═════ Record extracts ═════

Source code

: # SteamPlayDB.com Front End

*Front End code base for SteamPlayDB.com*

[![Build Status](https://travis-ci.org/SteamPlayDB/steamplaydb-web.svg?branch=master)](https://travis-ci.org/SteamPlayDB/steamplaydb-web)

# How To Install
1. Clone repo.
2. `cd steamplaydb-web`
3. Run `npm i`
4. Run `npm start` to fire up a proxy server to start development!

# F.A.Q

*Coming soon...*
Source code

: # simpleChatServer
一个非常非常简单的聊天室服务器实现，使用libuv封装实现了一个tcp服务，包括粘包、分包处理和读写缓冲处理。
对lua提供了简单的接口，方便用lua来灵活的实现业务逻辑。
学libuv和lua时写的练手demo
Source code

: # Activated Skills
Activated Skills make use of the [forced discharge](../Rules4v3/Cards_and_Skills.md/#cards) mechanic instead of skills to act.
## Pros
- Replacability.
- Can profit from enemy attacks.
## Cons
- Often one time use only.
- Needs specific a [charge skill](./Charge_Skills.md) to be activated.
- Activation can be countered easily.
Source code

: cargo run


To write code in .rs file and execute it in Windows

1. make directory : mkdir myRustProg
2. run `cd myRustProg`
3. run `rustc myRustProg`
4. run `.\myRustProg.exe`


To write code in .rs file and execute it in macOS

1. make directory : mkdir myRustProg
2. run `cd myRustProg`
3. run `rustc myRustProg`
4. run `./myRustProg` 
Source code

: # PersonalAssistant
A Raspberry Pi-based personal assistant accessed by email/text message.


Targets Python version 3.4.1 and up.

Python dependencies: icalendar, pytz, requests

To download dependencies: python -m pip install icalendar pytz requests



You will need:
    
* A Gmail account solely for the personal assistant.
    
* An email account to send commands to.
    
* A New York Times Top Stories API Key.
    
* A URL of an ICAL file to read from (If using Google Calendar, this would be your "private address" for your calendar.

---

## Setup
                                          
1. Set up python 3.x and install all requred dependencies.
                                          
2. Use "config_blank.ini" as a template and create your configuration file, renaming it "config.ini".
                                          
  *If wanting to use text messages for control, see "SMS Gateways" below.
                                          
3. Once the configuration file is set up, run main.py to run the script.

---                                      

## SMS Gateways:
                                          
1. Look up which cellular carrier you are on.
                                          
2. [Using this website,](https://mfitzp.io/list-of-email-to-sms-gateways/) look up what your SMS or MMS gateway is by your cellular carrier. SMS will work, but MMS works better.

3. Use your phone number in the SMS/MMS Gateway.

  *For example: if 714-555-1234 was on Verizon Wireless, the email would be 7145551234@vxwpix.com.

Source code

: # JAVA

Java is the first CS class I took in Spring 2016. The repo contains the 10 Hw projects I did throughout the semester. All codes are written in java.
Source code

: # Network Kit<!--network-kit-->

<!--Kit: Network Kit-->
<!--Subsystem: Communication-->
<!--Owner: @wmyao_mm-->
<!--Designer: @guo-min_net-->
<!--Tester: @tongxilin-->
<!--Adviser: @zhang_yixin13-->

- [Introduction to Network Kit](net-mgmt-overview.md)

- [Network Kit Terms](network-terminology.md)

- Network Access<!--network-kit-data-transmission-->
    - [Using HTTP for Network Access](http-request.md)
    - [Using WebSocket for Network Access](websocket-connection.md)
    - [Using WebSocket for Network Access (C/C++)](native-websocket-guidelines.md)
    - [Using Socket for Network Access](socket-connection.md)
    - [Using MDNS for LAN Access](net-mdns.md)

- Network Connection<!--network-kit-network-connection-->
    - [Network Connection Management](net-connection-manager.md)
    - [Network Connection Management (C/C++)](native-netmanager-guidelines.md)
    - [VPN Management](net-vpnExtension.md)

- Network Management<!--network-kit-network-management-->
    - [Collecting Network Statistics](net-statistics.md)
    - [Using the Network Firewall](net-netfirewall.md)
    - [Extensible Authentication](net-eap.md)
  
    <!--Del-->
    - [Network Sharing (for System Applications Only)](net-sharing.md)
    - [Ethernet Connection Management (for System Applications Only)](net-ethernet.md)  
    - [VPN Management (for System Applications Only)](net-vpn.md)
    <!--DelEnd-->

═════

> Activity
The range runs from the line above containing "对lua提供了简单的接口，方便用lua来灵活的实现业务逻辑。" to the line containing "- Often one time use only.", inclusive. Restate those lines word for word and no others.

> Answer to the problem
对lua提供了简单的接口，方便用lua来灵活的实现业务逻辑。
学libuv和lua时写的练手demo
Source code

: # Activated Skills
Activated Skills make use of the [forced discharge](../Rules4v3/Cards_and_Skills.md/#cards) mechanic instead of skills to act.
## Pros
- Replacability.
- Can profit from enemy attacks.
## Cons
- Often one time use only.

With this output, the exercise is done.